[Rendered images with source text]

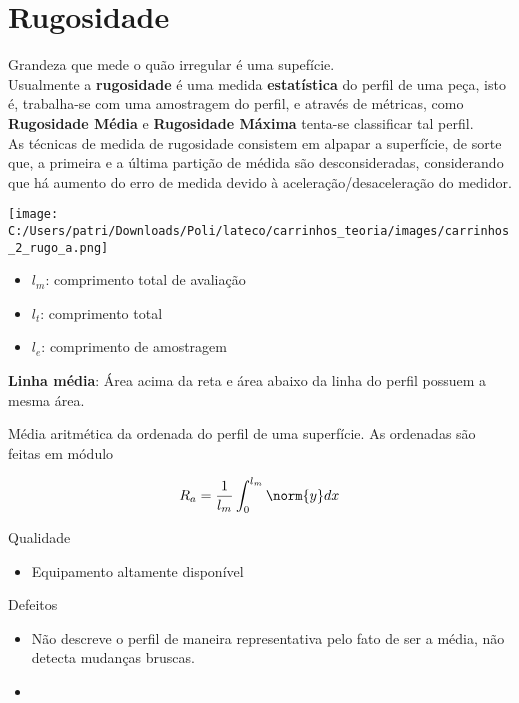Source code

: \section{Rugosidade}

Grandeza que mede o quão irregular é uma supefície.\\
Usualmente a \textbf{rugosidade} é uma medida \textbf{estatística} do perfil de uma peça, isto é, trabalha-se com uma amostragem do perfil, e através de métricas, como \textbf{Rugosidade Média} e \textbf{Rugosidade Máxima} tenta-se classificar tal perfil.\\ As técnicas de medida de rugosidade consistem em alpapar a superfície, de sorte que, a primeira e a última partição de médida são desconsideradas, considerando que há aumento do erro de medida devido à aceleração/desaceleração do medidor.
\begin{center}
\texttt{[image: C:/Users/patri/Downloads/Poli/lateco/carrinhos\_teoria/images/carrinhos\_2\_rugo\_a.png]}
\end{center}

\begin{itemize}
	\item $l_m$: comprimento total de avaliação
	\item $l_t$: comprimento total
	\item $l_e$: comprimento de amostragem
\end{itemize}

\textbf{Linha média}: Área acima da reta e área abaixo da linha do perfil possuem a mesma área.

\begin{namedtheorem}
  Média aritmética da ordenada do perfil de uma superfície. As ordenadas são feitas em módulo
\end{namedtheorem}

$$ R_a = \frac{1}{l_m} \int_{0}^{l_m} \norm{y} dx$$

Qualidade
\begin{itemize}
	\item Equipamento altamente disponível
\end{itemize}

Defeitos
\begin{itemize}
	\item Não descreve o perfil de maneira representativa pelo fato de ser a média, não detecta mudanças bruscas.
	\item
\end{itemize}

-- TASK TO CARRY OUT --
Your copy must repeat the data word for word and show none of its images.

-- SOLUTION TO THIS PROBLEM --
Source code

: \section{Rugosidade}

Grandeza que mede o quão irregular é uma supefície.\\
Usualmente a \textbf{rugosidade} é uma medida \textbf{estatística} do perfil de uma peça, isto é, trabalha-se com uma amostragem do perfil, e através de métricas, como \textbf{Rugosidade Média} e \textbf{Rugosidade Máxima} tenta-se classificar tal perfil.\\ As técnicas de medida de rugosidade consistem em alpapar a superfície, de sorte que, a primeira e a última partição de médida são desconsideradas, considerando que há aumento do erro de medida devido à aceleração/desaceleração do medidor.
\begin{center}
\texttt{[image: C:/Users/patri/Downloads/Poli/lateco/carrinhos\_teoria/images/carrinhos\_2\_rugo\_a.png]}
\end{center}

\begin{itemize}
	\item $l_m$: comprimento total de avaliação
	\item $l_t$: comprimento total
	\item $l_e$: comprimento de amostragem
\end{itemize}

\textbf{Linha média}: Área acima da reta e área abaixo da linha do perfil possuem a mesma área.

\begin{namedtheorem}
  Média aritmética da ordenada do perfil de uma superfície. As ordenadas são feitas em módulo
\end{namedtheorem}

$$ R_a = \frac{1}{l_m} \int_{0}^{l_m} \norm{y} dx$$

Qualidade
\begin{itemize}
	\item Equipamento altamente disponível
\end{itemize}

Defeitos
\begin{itemize}
	\item Não descreve o perfil de maneira representativa pelo fato de ser a média, não detecta mudanças bruscas.
	\item
\end{itemize}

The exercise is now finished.